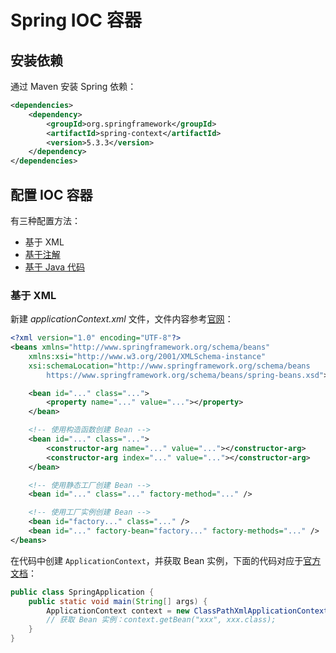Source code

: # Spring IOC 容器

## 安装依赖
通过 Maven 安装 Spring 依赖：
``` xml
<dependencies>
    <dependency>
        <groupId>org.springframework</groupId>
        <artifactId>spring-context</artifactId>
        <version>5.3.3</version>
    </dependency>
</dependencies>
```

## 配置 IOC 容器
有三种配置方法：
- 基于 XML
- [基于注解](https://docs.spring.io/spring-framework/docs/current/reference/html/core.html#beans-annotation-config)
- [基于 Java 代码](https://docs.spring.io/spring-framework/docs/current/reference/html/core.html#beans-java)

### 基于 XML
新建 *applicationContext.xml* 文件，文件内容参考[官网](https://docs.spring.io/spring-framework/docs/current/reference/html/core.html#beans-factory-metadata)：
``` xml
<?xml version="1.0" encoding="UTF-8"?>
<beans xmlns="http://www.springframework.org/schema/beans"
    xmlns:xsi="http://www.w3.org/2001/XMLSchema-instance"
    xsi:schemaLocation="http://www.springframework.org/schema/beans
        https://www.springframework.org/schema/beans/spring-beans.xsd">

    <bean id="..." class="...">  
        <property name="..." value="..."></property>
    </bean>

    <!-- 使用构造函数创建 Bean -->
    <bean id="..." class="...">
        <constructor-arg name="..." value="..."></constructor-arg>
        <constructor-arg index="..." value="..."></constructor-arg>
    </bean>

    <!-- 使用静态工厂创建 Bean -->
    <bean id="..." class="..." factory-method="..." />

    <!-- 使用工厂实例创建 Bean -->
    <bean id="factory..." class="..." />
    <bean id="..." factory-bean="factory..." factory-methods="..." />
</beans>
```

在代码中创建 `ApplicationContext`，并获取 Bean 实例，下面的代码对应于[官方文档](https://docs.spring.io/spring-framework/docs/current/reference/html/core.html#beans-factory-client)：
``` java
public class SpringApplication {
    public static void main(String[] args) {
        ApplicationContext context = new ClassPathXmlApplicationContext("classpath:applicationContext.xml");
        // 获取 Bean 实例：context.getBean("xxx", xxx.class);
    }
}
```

About this exercise:
Could you set down every record above exactly as written, leaving out the pictures?

Expected answer:
Source code

: # Spring IOC 容器

## 安装依赖
通过 Maven 安装 Spring 依赖：
``` xml
<dependencies>
    <dependency>
        <groupId>org.springframework</groupId>
        <artifactId>spring-context</artifactId>
        <version>5.3.3</version>
    </dependency>
</dependencies>
```

## 配置 IOC 容器
有三种配置方法：
- 基于 XML
- [基于注解](https://docs.spring.io/spring-framework/docs/current/reference/html/core.html#beans-annotation-config)
- [基于 Java 代码](https://docs.spring.io/spring-framework/docs/current/reference/html/core.html#beans-java)

### 基于 XML
新建 *applicationContext.xml* 文件，文件内容参考[官网](https://docs.spring.io/spring-framework/docs/current/reference/html/core.html#beans-factory-metadata)：
``` xml
<?xml version="1.0" encoding="UTF-8"?>
<beans xmlns="http://www.springframework.org/schema/beans"
    xmlns:xsi="http://www.w3.org/2001/XMLSchema-instance"
    xsi:schemaLocation="http://www.springframework.org/schema/beans
        https://www.springframework.org/schema/beans/spring-beans.xsd">

    <bean id="..." class="...">  
        <property name="..." value="..."></property>
    </bean>

    <!-- 使用构造函数创建 Bean -->
    <bean id="..." class="...">
        <constructor-arg name="..." value="..."></constructor-arg>
        <constructor-arg index="..." value="..."></constructor-arg>
    </bean>

    <!-- 使用静态工厂创建 Bean -->
    <bean id="..." class="..." factory-method="..." />

    <!-- 使用工厂实例创建 Bean -->
    <bean id="factory..." class="..." />
    <bean id="..." factory-bean="factory..." factory-methods="..." />
</beans>
```

在代码中创建 `ApplicationContext`，并获取 Bean 实例，下面的代码对应于[官方文档](https://docs.spring.io/spring-framework/docs/current/reference/html/core.html#beans-factory-client)：
``` java
public class SpringApplication {
    public static void main(String[] args) {
        ApplicationContext context = new ClassPathXmlApplicationContext("classpath:applicationContext.xml");
        // 获取 Bean 实例：context.getBean("xxx", xxx.class);
    }
}
```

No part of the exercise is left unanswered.